### DATA SECTION:
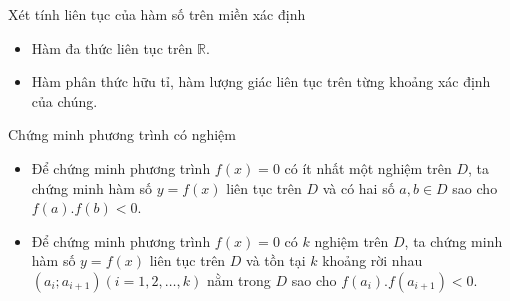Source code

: \begin{dang}{Xét tính liên tục của hàm số trên miền xác định}
	\begin{itemize}
		\item [\iconMT] Hàm đa thức liên tục trên $\mathbb{R}$.
		\item [\iconMT] Hàm phân thức hữu tỉ, hàm lượng giác liên tục trên từng khoảng xác định của chúng.
	\end{itemize}
\end{dang}

\begin{dang}{Chứng minh phương trình có nghiệm}
	\begin{itemize}
		\item [\iconMT] Để chứng minh phương trình $f(x)=0$ có ít nhất một nghiệm trên $D$, ta chứng minh hàm số $y=f(x)$ liên tục trên $ D $ và có hai số $a,b\in D$ sao cho $f(a).f(b)<0$. 
		\item [\iconMT] Để chứng minh phương trình $f(x)=0$ có $ k $ nghiệm trên $ D $, ta chứng minh hàm số $y=f(x)$ liên tục trên $D$ và tồn tại $k$ khoảng rời nhau $(a_i;{a}_{i+1})\left(i=1,2,\ldots ,k\right)$ nằm trong $D$ sao cho $f(a_i).f({a}_{i+1})<0$.
	\end{itemize}
\end{dang}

### ASSIGNMENT:
In the printed copy, the material above must appear unchanged and without its pictures.

### RESPONSE TO THE EXERCISE:
Source code

: \begin{dang}{Xét tính liên tục của hàm số trên miền xác định}
	\begin{itemize}
		\item [\iconMT] Hàm đa thức liên tục trên $\mathbb{R}$.
		\item [\iconMT] Hàm phân thức hữu tỉ, hàm lượng giác liên tục trên từng khoảng xác định của chúng.
	\end{itemize}
\end{dang}

\begin{dang}{Chứng minh phương trình có nghiệm}
	\begin{itemize}
		\item [\iconMT] Để chứng minh phương trình $f(x)=0$ có ít nhất một nghiệm trên $D$, ta chứng minh hàm số $y=f(x)$ liên tục trên $ D $ và có hai số $a,b\in D$ sao cho $f(a).f(b)<0$. 
		\item [\iconMT] Để chứng minh phương trình $f(x)=0$ có $ k $ nghiệm trên $ D $, ta chứng minh hàm số $y=f(x)$ liên tục trên $D$ và tồn tại $k$ khoảng rời nhau $(a_i;{a}_{i+1})\left(i=1,2,\ldots ,k\right)$ nằm trong $D$ sao cho $f(a_i).f({a}_{i+1})<0$.
	\end{itemize}
\end{dang}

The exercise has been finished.